Un court rappel pour terminer. Intenter des procès en responsabilité ne m'intéresse pas ; ce qu'il faut, c'est essayer de faire du bon travail. Or, à la fin de l'année 2011 et au début de l'année 2012 – vous-même étiez membre du Gouvernement, monsieur le ministre –, je n'ai pas reçu, en ma qualité de rapporteur général d'alors, d'informations sur le contentieux relatif aux OPCVM, sinon la nouvelle de l'inscription en projet de loi de finances pour 2012 de crédits – uniquement en autorisations d'engagement, pas en crédits de paiement. La CJUE a rendu son arrêt au mois de mai 2012. Le gouvernement de l'époque – vous avez eu raison, monsieur le ministre, de le rappeler – a eu deux préoccupations, qui ressortent très clairement des comptes rendus : remplacer la retenue à la source supprimée, qui s'appliquait aux OPCVM ; appliquer le programme du président Hollande, qui voulait favoriser l'autofinancement et l'investissement des entreprises et défavoriser la distribution de dividendes.

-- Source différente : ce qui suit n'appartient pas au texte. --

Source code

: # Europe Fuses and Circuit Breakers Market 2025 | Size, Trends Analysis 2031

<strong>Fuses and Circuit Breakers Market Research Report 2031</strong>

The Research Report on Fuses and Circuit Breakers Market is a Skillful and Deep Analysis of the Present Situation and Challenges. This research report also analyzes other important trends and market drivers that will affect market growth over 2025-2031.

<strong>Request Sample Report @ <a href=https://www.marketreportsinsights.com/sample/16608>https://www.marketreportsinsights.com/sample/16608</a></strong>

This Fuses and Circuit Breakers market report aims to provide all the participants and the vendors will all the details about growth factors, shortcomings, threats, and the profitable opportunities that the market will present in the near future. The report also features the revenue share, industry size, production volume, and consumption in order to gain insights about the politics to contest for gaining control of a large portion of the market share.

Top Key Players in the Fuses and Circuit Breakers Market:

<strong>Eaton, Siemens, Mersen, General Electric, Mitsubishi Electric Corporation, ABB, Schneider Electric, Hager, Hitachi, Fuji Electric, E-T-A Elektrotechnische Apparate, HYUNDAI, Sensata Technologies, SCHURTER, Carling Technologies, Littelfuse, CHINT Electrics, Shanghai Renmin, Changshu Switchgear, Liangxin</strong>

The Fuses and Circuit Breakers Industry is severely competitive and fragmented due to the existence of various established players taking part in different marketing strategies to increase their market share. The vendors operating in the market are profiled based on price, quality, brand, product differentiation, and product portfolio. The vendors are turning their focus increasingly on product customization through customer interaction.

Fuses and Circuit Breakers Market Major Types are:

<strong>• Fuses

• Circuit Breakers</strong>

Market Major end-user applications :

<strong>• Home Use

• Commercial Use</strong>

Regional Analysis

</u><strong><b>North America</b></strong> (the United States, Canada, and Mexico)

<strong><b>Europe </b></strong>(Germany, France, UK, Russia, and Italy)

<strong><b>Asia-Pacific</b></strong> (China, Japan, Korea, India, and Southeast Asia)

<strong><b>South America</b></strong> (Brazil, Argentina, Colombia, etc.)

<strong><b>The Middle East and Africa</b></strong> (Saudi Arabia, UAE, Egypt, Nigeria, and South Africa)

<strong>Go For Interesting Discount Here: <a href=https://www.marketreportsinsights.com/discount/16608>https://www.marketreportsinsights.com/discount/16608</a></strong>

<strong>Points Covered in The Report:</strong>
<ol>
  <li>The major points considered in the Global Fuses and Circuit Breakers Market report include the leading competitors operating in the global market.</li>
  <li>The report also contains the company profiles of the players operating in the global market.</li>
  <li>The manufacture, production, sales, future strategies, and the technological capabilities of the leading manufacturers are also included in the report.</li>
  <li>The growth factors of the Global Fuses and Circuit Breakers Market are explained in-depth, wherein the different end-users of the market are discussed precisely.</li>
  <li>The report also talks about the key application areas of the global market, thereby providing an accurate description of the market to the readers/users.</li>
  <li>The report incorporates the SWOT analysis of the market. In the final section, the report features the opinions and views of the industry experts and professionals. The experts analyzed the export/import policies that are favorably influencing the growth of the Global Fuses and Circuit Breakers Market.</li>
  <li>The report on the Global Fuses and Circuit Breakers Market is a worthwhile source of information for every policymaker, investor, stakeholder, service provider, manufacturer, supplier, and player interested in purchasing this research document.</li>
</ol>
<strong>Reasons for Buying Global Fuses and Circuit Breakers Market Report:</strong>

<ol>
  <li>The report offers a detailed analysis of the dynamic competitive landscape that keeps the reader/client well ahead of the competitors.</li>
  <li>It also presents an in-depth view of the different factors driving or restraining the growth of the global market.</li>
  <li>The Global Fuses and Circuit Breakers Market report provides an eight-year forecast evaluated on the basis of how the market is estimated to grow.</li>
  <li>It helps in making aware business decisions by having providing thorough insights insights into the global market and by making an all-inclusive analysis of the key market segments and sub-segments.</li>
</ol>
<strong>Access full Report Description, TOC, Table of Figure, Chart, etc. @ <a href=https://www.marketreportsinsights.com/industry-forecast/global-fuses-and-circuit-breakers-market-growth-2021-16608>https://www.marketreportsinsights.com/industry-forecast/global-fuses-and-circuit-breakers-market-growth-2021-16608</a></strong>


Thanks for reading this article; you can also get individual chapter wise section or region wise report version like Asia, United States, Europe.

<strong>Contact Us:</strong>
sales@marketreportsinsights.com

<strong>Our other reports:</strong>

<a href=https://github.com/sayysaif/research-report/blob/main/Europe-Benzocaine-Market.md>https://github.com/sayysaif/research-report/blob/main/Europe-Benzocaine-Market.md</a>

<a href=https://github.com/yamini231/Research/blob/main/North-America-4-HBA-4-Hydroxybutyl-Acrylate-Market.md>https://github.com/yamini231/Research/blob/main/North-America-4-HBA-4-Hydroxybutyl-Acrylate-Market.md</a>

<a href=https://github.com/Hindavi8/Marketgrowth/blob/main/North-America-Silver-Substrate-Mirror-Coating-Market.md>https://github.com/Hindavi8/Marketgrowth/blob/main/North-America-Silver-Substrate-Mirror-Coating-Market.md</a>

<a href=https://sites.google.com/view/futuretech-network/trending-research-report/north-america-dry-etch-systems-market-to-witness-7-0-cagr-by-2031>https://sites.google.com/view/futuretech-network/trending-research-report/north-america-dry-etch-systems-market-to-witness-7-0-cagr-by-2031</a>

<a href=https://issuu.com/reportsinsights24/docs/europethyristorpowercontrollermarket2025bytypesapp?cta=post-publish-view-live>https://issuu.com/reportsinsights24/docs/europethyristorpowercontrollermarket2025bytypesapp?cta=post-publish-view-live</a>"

Je m'interroge sur la précipitation actuelle, car seuls deux députés se sont interrogés en 2012 sur l'opportunité de cette contribution sur les dividendes : Charles de Courson et moi-même. Ayons l'honnêteté de le dire : nous n'avions pas soulevé le problème européen. En revanche, nous avions émis l'idée qu'il conviendrait peut-être de mieux expertiser le sujet et d'attendre le collectif de fin d'année, et que d'autres solutions étaient envisageables – Charles de Courson proposait une surtaxe à l'impôt sur les sociétés ; j'en proposais une qui, à mon avis, aurait été meilleure. Si je me permets de rappeler tout cela, c'est pour montrer que l'information de notre commission en matière de contentieux est défaillante. Nous ne sommes pas correctement informés ni suffisamment écoutés, et nous agissons dans la précipitation.
J'ai beaucoup apprécié, monsieur le ministre, votre intervention, dictée par le souci de l'intérêt général et de l'intérêt de l'État, mais je souhaite que vous répondiez précisément, car je ne voudrais pas que nous cédions, une fois de plus, à la précipitation.